UvA-Euvision Team Presents at ImageNet Workshop
Amidst fierce competition the UvA-Euvision team participated in the new ImageNet object detection task where the goal is to tell what object is in an image and where it is located. The organizers defined 200 basic-level categories for this task (e.g. accordion, airplane, ant, antelope and apple) . The categories were carefully chosen considering different factors such as object scale, level of image clutterness, average number of object instance, and several others.
The number of categories won by the University of Amsterdam – Euvision Technologies team is 130, out of 200.
The purpose of the workshop is to present the methods and results of the Image Net Large Scale Visual Recognition Challenge (ILSVRC) 2013. Challenge participants with the most successful and innovative entries are invited to present, and the UvA-Euvision team is amongst them.
The ImageNet 2013 Detection Task
To summarize our participation, for task 1, the ILSVRC2013 detection task on 200 classes, we submit two runs. Our runs utilize a new way of efficient encoding. The method is currently under submission, therefore we can not include identifying details on this part. The submission utilizes selective search (Uijlings et al. IJCV 2013) to create on many candidate boxes per image. These boxes are represented by extracting densely sampled color SIFT descriptors (van de Sande et al, PAMI 2010) at multiple scales. The box is then encoded with our new efficient coding. The method is faster than bag-of-words with hard assignment and outperforms it in terms of accuracy. Each box is encoded with a multi-level spatial pyramid. Training follows a standard negative mining procedure based on the previous work. The first run is context-free. The 200 models are trained independently of one another. The second run utilizes a convolutional network, trained on the DET dataset, to compute a prior for the presence of an object in the image.

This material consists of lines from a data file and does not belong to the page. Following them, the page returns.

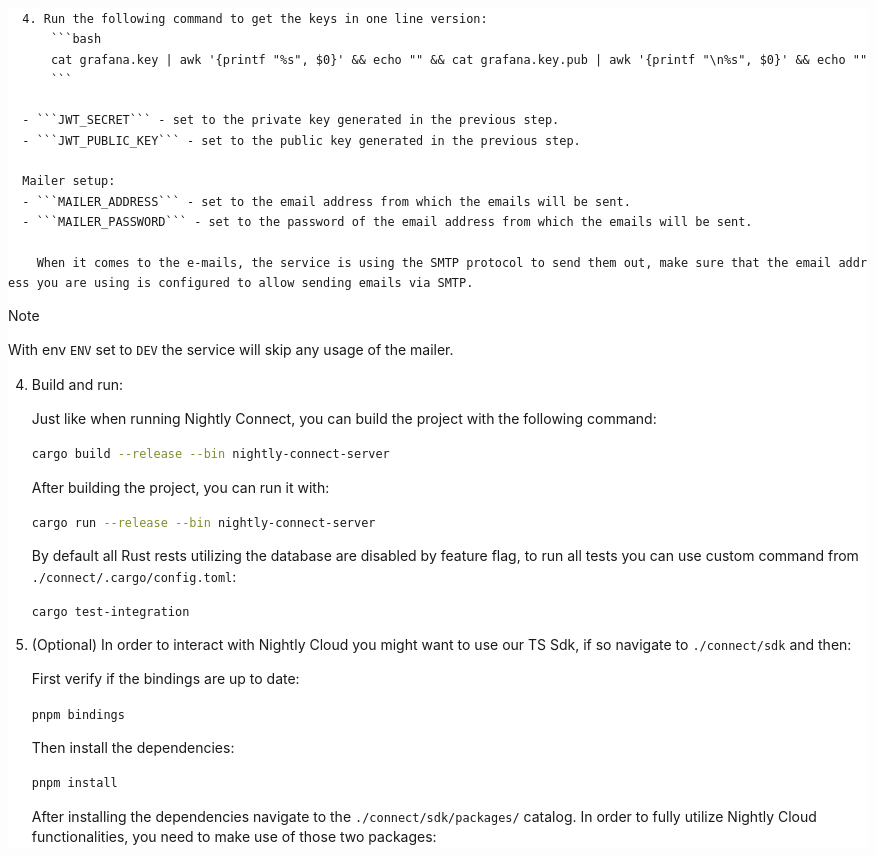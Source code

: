       4. Run the following command to get the keys in one line version:
          ```bash
          cat grafana.key | awk '{printf "%s", $0}' && echo "" && cat grafana.key.pub | awk '{printf "\n%s", $0}' && echo ""
          ```

      - ```JWT_SECRET``` - set to the private key generated in the previous step.
      - ```JWT_PUBLIC_KEY``` - set to the public key generated in the previous step.

      Mailer setup:
      - ```MAILER_ADDRESS``` - set to the email address from which the emails will be sent.
      - ```MAILER_PASSWORD``` - set to the password of the email address from which the emails will be sent.

        When it comes to the e-mails, the service is using the SMTP protocol to send them out, make sure that the email address you are using is configured to allow sending emails via SMTP.



> [!NOTE] 
> With env ```ENV``` set to ```DEV``` the service will skip any usage of the mailer.

  4. Build and run:

      Just like when running Nightly Connect, you can build the project with the following command:

      ```bash
      cargo build --release --bin nightly-connect-server
      ```

      After building the project, you can run it with:

      ```bash
      cargo run --release --bin nightly-connect-server
      ```

      By default all Rust rests utilizing the database are disabled by feature flag, to run all tests you can use custom command from ```./connect/.cargo/config.toml```:

      ```bash
      cargo test-integration
      ```

5. (Optional) In order to interact with Nightly Cloud you might want to use our TS Sdk, if so navigate to ```./connect/sdk``` and then:

    First verify if the bindings are up to date:

    ```bash
    pnpm bindings
    ```

    Then install the dependencies:

    ```bash
    pnpm install
    ```

    After installing the dependencies navigate to the ```./connect/sdk/packages/``` catalog. In order to fully utilize Nightly Cloud functionalities, you need to make use of those two packages:


[actions-badge]: https://github.com/nightly-labs/connect/actions/workflows/connect-test-production.yml/badge.svg
[actions-url]: https://github.com/nightly-labs/connect/actions/workflows/connect-test-production.yml
[discord-badge]: https://img.shields.io/discord/500028886025895936.svg?logo=discord&style=flat-square
[discord-url]: https://discord.gg/aWAbWjWVdY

The ImageNet 2013 Classification Task
For task 2, the ILSVRC2013 classification task on 1,000 classes, we submit two runs.Our showcase run performs all evaluations of the test set on an iPhone 5s at a rate of 2 images per second, whereas on the iPhone 4 it has a performance of 1 image per 10 seconds. The results in the main run are based on the fusion of convolutional networks. The networks are compatible to the networks that won this task last year (Krizhevsky et al, NIPS 2012), where our networks have 76M free parameters. The parameters have been trained for 300 epochs on a single GPU. For training in both runs we have used the ImageNet 1,000 dataset. No (pre-)training on other datasets has been performed.
Demo on iPhone Available
At the ILSVRC2013 workshop we will release an app in the App Store performing instant interactive photo classification (take a picture, see the top 5 ImageNet scores). This app uses the same engine as our Impala app that is already available at: https://itunes.apple.com/us/app/impala/id736620048 . The Impala app user interface was designed for the experience that the iPhone works for you, but can still be optimized. The current results reflect the match of the training data with the personal data on the iPhone.
December 7 in Sydney, Australia
The ImageNet workshop is held December 7 in Sydney. The workshop is organized in conjunction with the International Conference on Computer Vision.